Copy out the listing in full, exactly as written, but not its pictures.

··· MATERIAL TO PROCESS

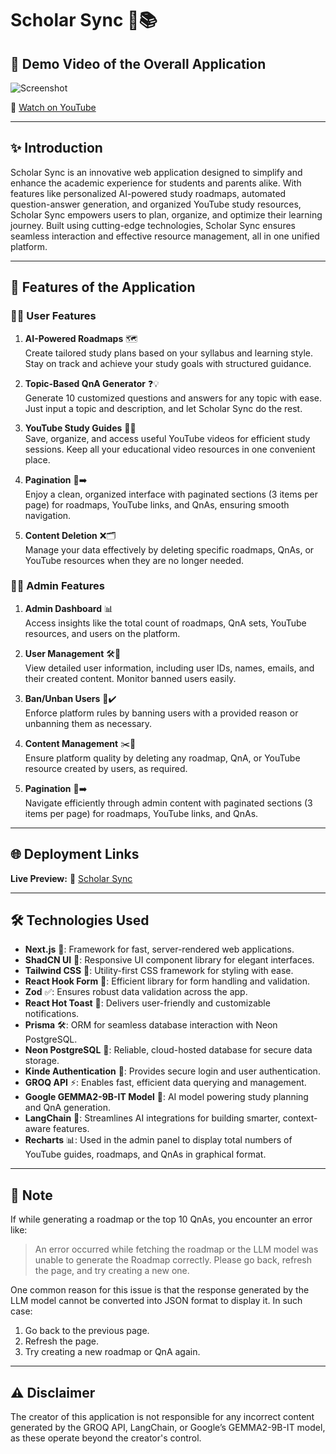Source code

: # Scholar Sync 🚀📚  

## 🎥 **Demo Video of the Overall Application**  

![Screenshot](https://github.com/user-attachments/assets/a10cb021-71a4-4ae1-bdeb-bf7c40afde16)  

🔗 [Watch on YouTube](https://www.youtube.com/watch?v=543kulhJG8w)  

---

## ✨ **Introduction**  
Scholar Sync is an innovative web application designed to simplify and enhance the academic experience for students and parents alike. With features like personalized AI-powered study roadmaps, automated question-answer generation, and organized YouTube study resources, Scholar Sync empowers users to plan, organize, and optimize their learning journey. Built using cutting-edge technologies, Scholar Sync ensures seamless interaction and effective resource management, all in one unified platform.  

---

## 🌟 **Features of the Application**  

### 👩‍🎓 **User Features**  

1. **AI-Powered Roadmaps** 🗺️  
   Create tailored study plans based on your syllabus and learning style. Stay on track and achieve your study goals with structured guidance.  

2. **Topic-Based QnA Generator** ❓💡  
   Generate 10 customized questions and answers for any topic with ease. Just input a topic and description, and let Scholar Sync do the rest.  

3. **YouTube Study Guides** 🎥📖  
   Save, organize, and access useful YouTube videos for efficient study sessions. Keep all your educational video resources in one convenient place.  

4. **Pagination** 📄➡️  
   Enjoy a clean, organized interface with paginated sections (3 items per page) for roadmaps, YouTube links, and QnAs, ensuring smooth navigation.  

5. **Content Deletion** ❌🗂️  
   Manage your data effectively by deleting specific roadmaps, QnAs, or YouTube resources when they are no longer needed.  

### 👨‍💻 **Admin Features**  

1. **Admin Dashboard** 📊  
   Access insights like the total count of roadmaps, QnA sets, YouTube resources, and users on the platform.  

2. **User Management** 🛠️👥  
   View detailed user information, including user IDs, names, emails, and their created content. Monitor banned users easily.  

3. **Ban/Unban Users** 🚫✔️  
   Enforce platform rules by banning users with a provided reason or unbanning them as necessary.  

4. **Content Management** ✂️📑  
   Ensure platform quality by deleting any roadmap, QnA, or YouTube resource created by users, as required.  

5. **Pagination** 📄➡️  
   Navigate efficiently through admin content with paginated sections (3 items per page) for roadmaps, YouTube links, and QnAs.  

---

## 🌐 **Deployment Links**  

**Live Preview:** 🔗 [Scholar Sync](https://scholarsync-som.vercel.app/)  

---

## 🛠️ **Technologies Used**  

- **Next.js** 🚀: Framework for fast, server-rendered web applications.  
- **ShadCN UI** 🎨: Responsive UI component library for elegant interfaces.  
- **Tailwind CSS** 💨: Utility-first CSS framework for styling with ease.  
- **React Hook Form** 📝: Efficient library for form handling and validation.  
- **Zod** ✅: Ensures robust data validation across the app.  
- **React Hot Toast** 🔔: Delivers user-friendly and customizable notifications.  
- **Prisma** 🛠️: ORM for seamless database interaction with Neon PostgreSQL.  
- **Neon PostgreSQL** 💾: Reliable, cloud-hosted database for secure data storage.  
- **Kinde Authentication** 🔐: Provides secure login and user authentication.  
- **GROQ API** ⚡: Enables fast, efficient data querying and management.  
- **Google GEMMA2-9B-IT Model** 🤖: AI model powering study planning and QnA generation.  
- **LangChain** 🧠: Streamlines AI integrations for building smarter, context-aware features.  
- **Recharts** 📊: Used in the admin panel to display total numbers of YouTube guides, roadmaps, and QnAs in graphical format.  

---

## 📝 **Note**  

If while generating a roadmap or the top 10 QnAs, you encounter an error like:  

> An error occurred while fetching the roadmap or the LLM model was unable to generate the Roadmap correctly. Please go back, refresh the page, and try creating a new one.  

One common reason for this issue is that the response generated by the LLM model cannot be converted into JSON format to display it. In such case:  

1. Go back to the previous page.  
2. Refresh the page.  
3. Try creating a new roadmap or QnA again.

---

## ⚠️ **Disclaimer**  
The creator of this application is not responsible for any incorrect content generated by the GROQ API, LangChain, or Google’s GEMMA2-9B-IT model, as these operate beyond the creator's control.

······

• _SOLVED EXERCISE_
Source code

: # Scholar Sync 🚀📚  

## 🎥 **Demo Video of the Overall Application**  

![Screenshot](https://github.com/user-attachments/assets/a10cb021-71a4-4ae1-bdeb-bf7c40afde16)  

🔗 [Watch on YouTube](https://www.youtube.com/watch?v=543kulhJG8w)  

---

## ✨ **Introduction**  
Scholar Sync is an innovative web application designed to simplify and enhance the academic experience for students and parents alike. With features like personalized AI-powered study roadmaps, automated question-answer generation, and organized YouTube study resources, Scholar Sync empowers users to plan, organize, and optimize their learning journey. Built using cutting-edge technologies, Scholar Sync ensures seamless interaction and effective resource management, all in one unified platform.  

---

## 🌟 **Features of the Application**  

### 👩‍🎓 **User Features**  

1. **AI-Powered Roadmaps** 🗺️  
   Create tailored study plans based on your syllabus and learning style. Stay on track and achieve your study goals with structured guidance.  

2. **Topic-Based QnA Generator** ❓💡  
   Generate 10 customized questions and answers for any topic with ease. Just input a topic and description, and let Scholar Sync do the rest.  

3. **YouTube Study Guides** 🎥📖  
   Save, organize, and access useful YouTube videos for efficient study sessions. Keep all your educational video resources in one convenient place.  

4. **Pagination** 📄➡️  
   Enjoy a clean, organized interface with paginated sections (3 items per page) for roadmaps, YouTube links, and QnAs, ensuring smooth navigation.  

5. **Content Deletion** ❌🗂️  
   Manage your data effectively by deleting specific roadmaps, QnAs, or YouTube resources when they are no longer needed.  

### 👨‍💻 **Admin Features**  

1. **Admin Dashboard** 📊  
   Access insights like the total count of roadmaps, QnA sets, YouTube resources, and users on the platform.  

2. **User Management** 🛠️👥  
   View detailed user information, including user IDs, names, emails, and their created content. Monitor banned users easily.  

3. **Ban/Unban Users** 🚫✔️  
   Enforce platform rules by banning users with a provided reason or unbanning them as necessary.  

4. **Content Management** ✂️📑  
   Ensure platform quality by deleting any roadmap, QnA, or YouTube resource created by users, as required.  

5. **Pagination** 📄➡️  
   Navigate efficiently through admin content with paginated sections (3 items per page) for roadmaps, YouTube links, and QnAs.  

---

## 🌐 **Deployment Links**  

**Live Preview:** 🔗 [Scholar Sync](https://scholarsync-som.vercel.app/)  

---

## 🛠️ **Technologies Used**  

- **Next.js** 🚀: Framework for fast, server-rendered web applications.  
- **ShadCN UI** 🎨: Responsive UI component library for elegant interfaces.  
- **Tailwind CSS** 💨: Utility-first CSS framework for styling with ease.  
- **React Hook Form** 📝: Efficient library for form handling and validation.  
- **Zod** ✅: Ensures robust data validation across the app.  
- **React Hot Toast** 🔔: Delivers user-friendly and customizable notifications.  
- **Prisma** 🛠️: ORM for seamless database interaction with Neon PostgreSQL.  
- **Neon PostgreSQL** 💾: Reliable, cloud-hosted database for secure data storage.  
- **Kinde Authentication** 🔐: Provides secure login and user authentication.  
- **GROQ API** ⚡: Enables fast, efficient data querying and management.  
- **Google GEMMA2-9B-IT Model** 🤖: AI model powering study planning and QnA generation.  
- **LangChain** 🧠: Streamlines AI integrations for building smarter, context-aware features.  
- **Recharts** 📊: Used in the admin panel to display total numbers of YouTube guides, roadmaps, and QnAs in graphical format.  

---

## 📝 **Note**  

If while generating a roadmap or the top 10 QnAs, you encounter an error like:  

> An error occurred while fetching the roadmap or the LLM model was unable to generate the Roadmap correctly. Please go back, refresh the page, and try creating a new one.  

One common reason for this issue is that the response generated by the LLM model cannot be converted into JSON format to display it. In such case:  

1. Go back to the previous page.  
2. Refresh the page.  
3. Try creating a new roadmap or QnA again.

---

## ⚠️ **Disclaimer**  
The creator of this application is not responsible for any incorrect content generated by the GROQ API, LangChain, or Google’s GEMMA2-9B-IT model, as these operate beyond the creator's control.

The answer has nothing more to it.